On se remit à déchirer Iphicrate.
En ce moment, un habitué retardataire, Émilion de Pressoles, parut à la porte du salon, et ses premiers mots furent ceux-ci: je viens du club, où j'ai perdu un argent fabuleux...
Plombagène saisit l'adjectif au vol.
—Permettez, mon ami! dit-il en aspirant une prise de tabac: fabuleux est encore un de ces mots que vous détournez de leur vrai sens; vous torturez le dictionnaire et vous supprimez les étymologies sous prétexte de ne pas parler comme tout le monde; la belle gloire!—Fabuleux s'applique spécialement aux époques antérieures à celles qu'a éclairées l'histoire; l'on dit: les temps historiques, et les temps fabuleux; les événements fabuleux, et les événements historiques: ainsi l'on dira que le siége de Troie est un événement fabuleux et que le siége d'Anv.....
—Mon ami, vite, vite, une tranche de brioche pour le général, qui n'a plus de jeux! exclama Harpagona, dont la sueur perlait sous ses cheveux gris.
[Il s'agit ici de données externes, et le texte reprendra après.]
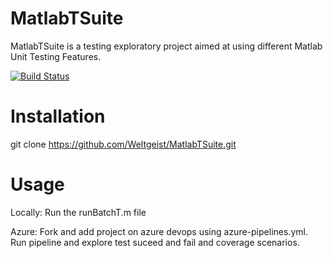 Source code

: # MatlabTSuite

MatlabTSuite is a testing exploratory project aimed at using different Matlab Unit Testing Features. 

[![Build Status](https://dev.azure.com/narcisse118/MatlabTestCICD/_apis/build/status/Weltgeist.MatlabTSuite?branchName=master)](https://dev.azure.com/narcisse118/MatlabTestCICD/_build/latest?definitionId=5&branchName=master)

# Installation 

git clone https://github.com/Weltgeist/MatlabTSuite.git

# Usage 

Locally:
Run the runBatchT.m file

Azure:
Fork and add project on azure devops using azure-pipelines.yml.
Run pipeline and explore test suceed and fail and coverage scenarios. 




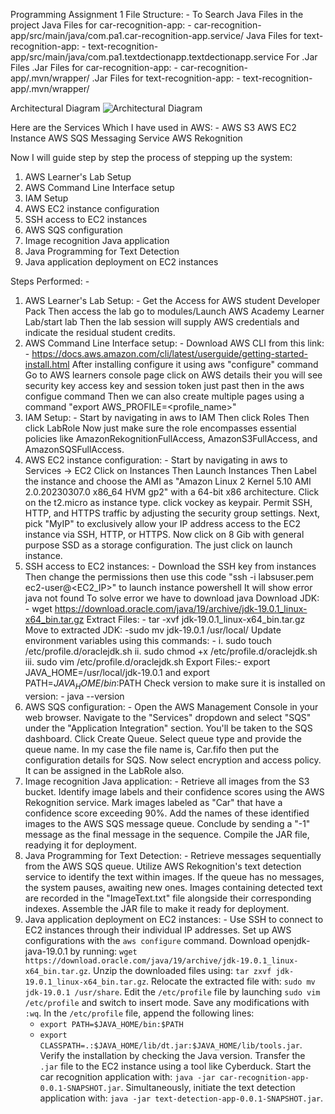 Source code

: Programming Assignment  1
File Structure: - To Search Java Files in the project
Java Files for car-recognition-app: - car-recognition-app/src/main/java/com.pa1.car-recognition-app.service/
Java Files for text-recognition-app: - text-recognition-app/src/main/java/com.pa1.textdectionapp.textdectionapp.service
For .Jar Files
.Jar Files for car-recognition-app: - car-recognition-app/.mvn/wrapper/
.Jar Files for text-recognition-app: - text-recognition-app/.mvn/wrapper/

Architectural Diagram
![Architectural Diagram](https://github.com/BhavyaJain010/BJ26_PROGRAMMINGASSIGNMENT1/assets/138629017/64c77828-06e7-4370-ae29-4a89b2fa054a)

Here are the Services Which I have used in AWS: -
AWS S3
AWS EC2 Instance
AWS SQS Messaging Service
AWS Rekognition

Now I will guide step by step the process of stepping up the system:
1. AWS Learner's Lab Setup
2. AWS Command Line Interface setup
3. IAM Setup
4. AWS EC2 instance configuration
5. SSH access to EC2 instances
6. AWS SQS configuration
7. Image recognition Java application
8. Java Programming for Text Detection 
9. Java application deployment on EC2 instances

Steps Performed: -
1. AWS Learner's Lab Setup: - 
Get the Access for AWS student Developer Pack
Then access the lab go to modules/Launch AWS Academy Learner Lab/start lab
Then the lab session will supply AWS credentials and indicate the residual student credits.
2. AWS Command Line Interface setup: -
Download AWS CLI from this link: - https://docs.aws.amazon.com/cli/latest/userguide/getting-started-install.html
After installing configure it using aws "configure" command
Go to AWS learners console page click on AWS details their you will see security key access key and session token just past then in the aws configue command
Then we can also create multiple pages using a command "export AWS_PROFILE=<profile_name>"
3. IAM Setup: -
Start by navigating in aws to IAM 
Then click Roles
Then click LabRole
Now just make sure the role encompasses essential policies like AmazonRekognitionFullAccess, AmazonS3FullAccess, and AmazonSQSFullAccess.
4. AWS EC2 instance configuration: -
Start by navigating in aws to Services -> EC2
Click on Instances 
Then Launch Instances
Then Label the instance and choose the AMI as "Amazon Linux 2 Kernel 5.10 AMI 2.0.20230307.0 x86_64 HVM gp2" with a 64-bit x86 architecture.
Click on the t2.micro as instance type.
click vockey as keypair.
Permit SSH, HTTP, and HTTPS traffic by adjusting the security group settings. Next, pick "MyIP" to exclusively allow your IP address access to the EC2 instance via SSH, HTTP, or HTTPS.
Now click on 8 Gib with general purpose SSD as a storage configuration.
The just click on launch instance.
5. SSH access to EC2 instances: -
Download the SSH key from instances
Then change the permissions
then use this code "ssh -i labsuser.pem ec2-user@<EC2_IP>" to launch instance powershell
It will show error java not found
To solve error we have to download java
Download JDK: - wget https://download.oracle.com/java/19/archive/jdk-19.0.1_linux-x64_bin.tar.gz
Extract Files: - tar -xvf jdk-19.0.1_linux-x64_bin.tar.gz
Move to extracted JDK: -sudo mv jdk-19.0.1 /usr/local/
Update environment variables using this commands: -
i.   sudo touch /etc/profile.d/oraclejdk.sh
ii.  sudo chmod +x /etc/profile.d/oraclejdk.sh
iii. sudo vim /etc/profile.d/oraclejdk.sh
Export Files:- export JAVA_HOME=/usr/local/jdk-19.0.1 and export PATH=$JAVA_HOME/bin:$PATH
Check version to make sure it is installed on version: - java --version
6. AWS SQS configuration: -
Open the AWS Management Console in your web browser.
Navigate to the "Services" dropdown and select "SQS" under the "Application Integration" section.
You'll be taken to the SQS dashboard.
Click Create Queue.
Select queue type and provide the queue name. In my case the file name is, Car.fifo
then put the configuration details for SQS.
Now select encryption and access policy. It can be assigned in the LabRole also.
7. Image recognition Java application: -
Retrieve all images from the S3 bucket.
Identify image labels and their confidence scores using the AWS Rekognition service.
Mark images labeled as "Car" that have a confidence score exceeding 90%.
Add the names of these identified images to the AWS SQS message queue.
Conclude by sending a "-1" message as the final message in the sequence.
Compile the JAR file, readying it for deployment.
8. Java Programming for Text Detection: -
Retrieve messages sequentially from the AWS SQS queue.
Utilize AWS Rekognition's text detection service to identify the text within images.
If the queue has no messages, the system pauses, awaiting new ones.
Images containing detected text are recorded in the "ImageText.txt" file alongside their corresponding indexes.
Assemble the JAR file to make it ready for deployment.
9. Java application deployment on EC2 instances: -
Use SSH to connect to EC2 instances through their individual IP addresses.
Set up AWS configurations with the `aws configure` command.
Download openjdk-java-19.0.1 by running: `wget https://download.oracle.com/java/19/archive/jdk-19.0.1_linux-x64_bin.tar.gz`.
Unzip the downloaded files using: `tar zxvf jdk-19.0.1_linux-x64_bin.tar.gz`.
Relocate the extracted file with: `sudo mv jdk-19.0.1 /usr/share`.
Edit the `/etc/profile` file by launching `sudo vim /etc/profile` and switch to insert mode. Save any modifications with `:wq`.
In the `/etc/profile` file, append the following lines:
    - `export PATH=$JAVA_HOME/bin:$PATH`
    - `export CLASSPATH=.:$JAVA_HOME/lib/dt.jar:$JAVA_HOME/lib/tools.jar`.
Verify the installation by checking the Java version.
Transfer the `.jar` file to the EC2 instance using a tool like Cyberduck.
Start the car recognition application with: `java -jar car-recognition-app-0.0.1-SNAPSHOT.jar`. 
Simultaneously, initiate the text detection application with: `java -jar text-detection-app-0.0.1-SNAPSHOT.jar`. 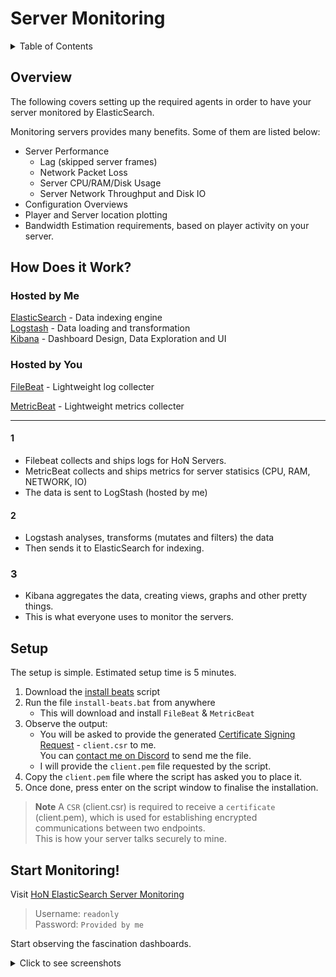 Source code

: # Server Monitoring
<details>
<summary>Table of Contents</summary>

  * [Overview](#overview)
  * [How Does it Work?](#how-does-it-work)
    * [Hosted by Me](#hosted-by-me)
    * [Hosted by You](#hosted-by-you)
  * [Setup](#setup)
  * [Start Monitoring!](#start-monitoring)
  * [Screenshots](#screenshots)
    * [Players Online](#players-online)
    * [Player & Server Map](#player--server-map)
    * [Lag & Uptime](#lag--uptime)
    * [Server Home Pages](#server-home-pages)
      * [Navigator & Filter](#navigator--filter)
      * [Lag Correlation to Players in-game](#lag-correlation-to-players-in-game)
      * [Server Analytics](#server-analytics)

</details>

## Overview
The following covers setting up the required agents in order to have your server monitored by ElasticSearch.

Monitoring servers provides many benefits. Some of them are listed below:
- Server Performance
    - Lag (skipped server frames)
    - Network Packet Loss
    - Server CPU/RAM/Disk Usage
    - Server Network Throughput and Disk IO
- Configuration Overviews
- Player and Server location plotting
- Bandwidth Estimation requirements, based on player activity on your server.

## How Does it Work?
### Hosted by Me
[ElasticSearch](https://www.elastic.co/what-is/elasticsearch) - Data indexing engine  
[Logstash](https://www.elastic.co/guide/en/logstash/current/introduction.html) - Data loading and transformation  
[Kibana](https://www.elastic.co/guide/en/kibana/current/introduction.html) - Dashboard Design, Data Exploration and UI

### Hosted by You

[FileBeat](https://www.elastic.co/guide/en/beats/filebeat/current/filebeat-overview.html#:~:text=Filebeat%20is%20a%20lightweight%20shipper,Elasticsearch%20or%20Logstash%20for%20indexing.) - Lightweight log collecter

[MetricBeat](https://www.google.com/search?q=what+is+metricbeat&oq=what+is+metricbeat&aqs=edge..69i57j0i512l3j0i22i30i625j0i22i30j0i22i30i625l2j69i64.2892j0j4&sourceid=chrome&ie=UTF-8) - Lightweight metrics collecter

---

#### 1
- Filebeat collects and ships logs for HoN Servers.
- MetricBeat collects and ships metrics for server statisics (CPU, RAM, NETWORK, IO)
- The data is sent to LogStash (hosted by me)

#### 2
- Logstash analyses, transforms (mutates and filters) the data
- Then sends it to ElasticSearch for indexing.

### 3
- Kibana aggregates the data, creating views, graphs and other pretty things.
- This is what everyone uses to monitor the servers.

## Setup
The setup is simple. Estimated setup time is 5 minutes.

1. Download the [install beats](https://honfigurator.app/install-beats.bat) script
1. Run the file ``install-beats.bat`` from anywhere
    - This will download and install ``FileBeat`` & ``MetricBeat``
1. Observe the output:
    - You will be asked to provide the generated  [Certificate Signing Request](https://www.globalsign.com/en/blog/what-is-a-certificate-signing-request-csr) - ``client.csr`` to me.  
      You can [contact me on Discord](https://discordapp.com/users/197967989964800000) to send me the file.
    - I will provide the ``client.pem`` file requested by the script.
1. Copy the ``client.pem`` file where the script has asked you to place it.
1. Once done, press enter on the script window to finalise the installation.

> **Note** A ``CSR`` (client.csr) is required to receive a ``certificate`` (client.pem), which is used for establishing encrypted communications between two endpoints.  
This is how your server talks securely to mine.

## Start Monitoring!
Visit [HoN ElasticSearch Server Monitoring](https://hon-elk.honfigurator.app:5601)  
> Username: ``readonly``  
Password: ``Provided by me``

Start observing the fascination dashboards.

<details>
<summary>Click to see screenshots</summary>

## Screenshots
### Players Online
![image](https://user-images.githubusercontent.com/82205454/217830825-2856d990-79c4-4d5c-83df-bc68889296ad.png)

### Player & Server Map
|  Connections  |  Regions  |
| ------------ | ------------ |
|  ![image](https://user-images.githubusercontent.com/82205454/217829640-47bba280-55cb-44fc-9762-107f87a34f4e.png)  |  ![image](https://user-images.githubusercontent.com/82205454/217829442-b95f149f-be14-4419-9200-5d5911bda096.png)  |

### Lag & Uptime
|  Avg Lag per Game  |  Server Uptime  |
| ------------ | ------------ |
|  ![image](https://user-images.githubusercontent.com/82205454/217829992-7dc66aca-ed75-4ee3-8715-8eb594bdbd4f.png)  |  ![image](https://user-images.githubusercontent.com/82205454/217830278-b3b48922-5fd3-444b-bceb-081bbd1c4c73.png)  |

### Server Home Pages
#### Navigator & Filter
![image](https://user-images.githubusercontent.com/82205454/217831480-16228019-02e4-46a8-86c0-3d004461b821.png)
![image](https://user-images.githubusercontent.com/82205454/217830968-d45f3d83-b7bd-460f-850a-cfe64b91cdfd.png)

#### Lag Correlation to Players in-game
![image](https://user-images.githubusercontent.com/82205454/217831247-a45ba327-9bd9-455f-8a35-492ec9b8ff35.png)

#### Server Analytics
![image](https://user-images.githubusercontent.com/82205454/217831736-010e9b5a-91cb-486a-9411-c56b1e51565b.png)

</details>
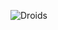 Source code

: ![Droids](https://user-images.githubusercontent.com/20468684/144687202-1cb59168-13fe-44ba-ac97-0b9a2ebebf93.png)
On se reprit de plus belle à éreinter Iphicrate: parmi les plus acharnés, on me montra la baronne Arsinoé, femme d'esprit, et le chevalier Acaste, jeune homme de haute naissance, connaisseur en belles choses, très-spirituel, disait-on, et passionné pour la littérature. Acaste me fit force compliments, et ce dilettante consommé me félicita tout d'abord de ma magnifique étude sur Paul-Louis Courrier, qui est de Nettement, et de mon délicieux roman de Catherine, qui est de Jules Sandeau. Je lui pardonnai de grand cœur ces deux légères peccadilles en faveur de la bonne intention, et, profitant du triste privilége de mon âge, je lui reprochai, à lui, aristocrate, homme monarchique, Vendéen, habitué des Conférences de Notre-Dame, ses préventions furieuses contre Iphicrate. Il défendit son opinion à grand renfort de paradoxes d'un goût qui ne valait pas celui de sa cravate: puis, comme s'il avait réservé son meilleur argument pour le dernier, il me dit avec une nuance d'ironie et d'élégance mondaine:
—Parbleu! cela vous va bien, à vous qui avez éreinté l'écrivain monarchique et catholique par excellence!...
—Qui donc?
—Balzac.—Et ces deux syllabes lui remplissaient la bouche. Je restai stupéfait, abasourdi, ahuri: la baronne Arsinoé et quelques jeunes femmes écoutaient. En un moment, par une de ces intuitions rapides que donne aux improvisateurs littéraires l'habitude du métier, je revis en idée tous les passages que j'avais notés en étudiant Balzac, et où ce génie étrange assaisonnait de maximes absolutistes ses dangereuses peintures, comme un pharmacien halluciné qui délayerait de l'arsenic dans de l'eau bénite. Abusant de ma stupeur, et encouragé par le sourire approbateur de son gracieux entourage, Acaste me cita coup sur coup une douzaine de phrases dont la plus douce eût fait tomber à la renverse tous les libéraux de la Restauration. De jolies petites mains applaudirent de toutes leurs forces. Moi, résumant mes griefs et me croyant sûr d'accabler mon contradicteur, j'allais, à mon tour, commencer mon réquisitoire et mes citations, lorsque j'avisai, derrière l'épaule d'Arsinoé, les yeux fixés sur moi avec une incomparable expression de curiosité virginale, une jeune fille de dix-huit ans à peine, portant un des plus beaux noms de France, une fleur, un lis de beauté et d'innocence, doucement inclinée dans une attitude dont rien ne saurait rendre la suavité et la grâce. Elle était là, attendant ma réponse, sans doute pour avoir une première opinion sur ces livres qu'elle n'avait jamais lus. Je la regardais, et mon imagination mobile croyait voir une sorte de Psyché chrétienne, attirée par la lampe mystérieuse qui allait lui montrer un ange ou un monstre. A l'instant, je me dis qu'il ne m'était pas permis, même dans l'intérêt d'une bonne cause, de ternir cette céleste ignorance; que, pour confondre mon adversaire, il me faudrait lui rappeler des détails, des scènes et jusqu'à des titres d'ouvrages, qui, même voilés à demi par mes réticences, pourraient troubler cette adorable enfant. Moi-même je me sentis rougir, je bredouillai honteusement; j'essayai d'établir avec le sémillant Acaste un a parte qui ne fut nullement du goût de ces belles dames. Bref, ma déroute fut complète, et ce monde aristocratique et charmant décida in petto que Balzac était un grand homme, un vigoureux champion des doctrines monarchiques et catholiques, et que monsieur le critique rigoriste ne savait pas même donner ses raisons.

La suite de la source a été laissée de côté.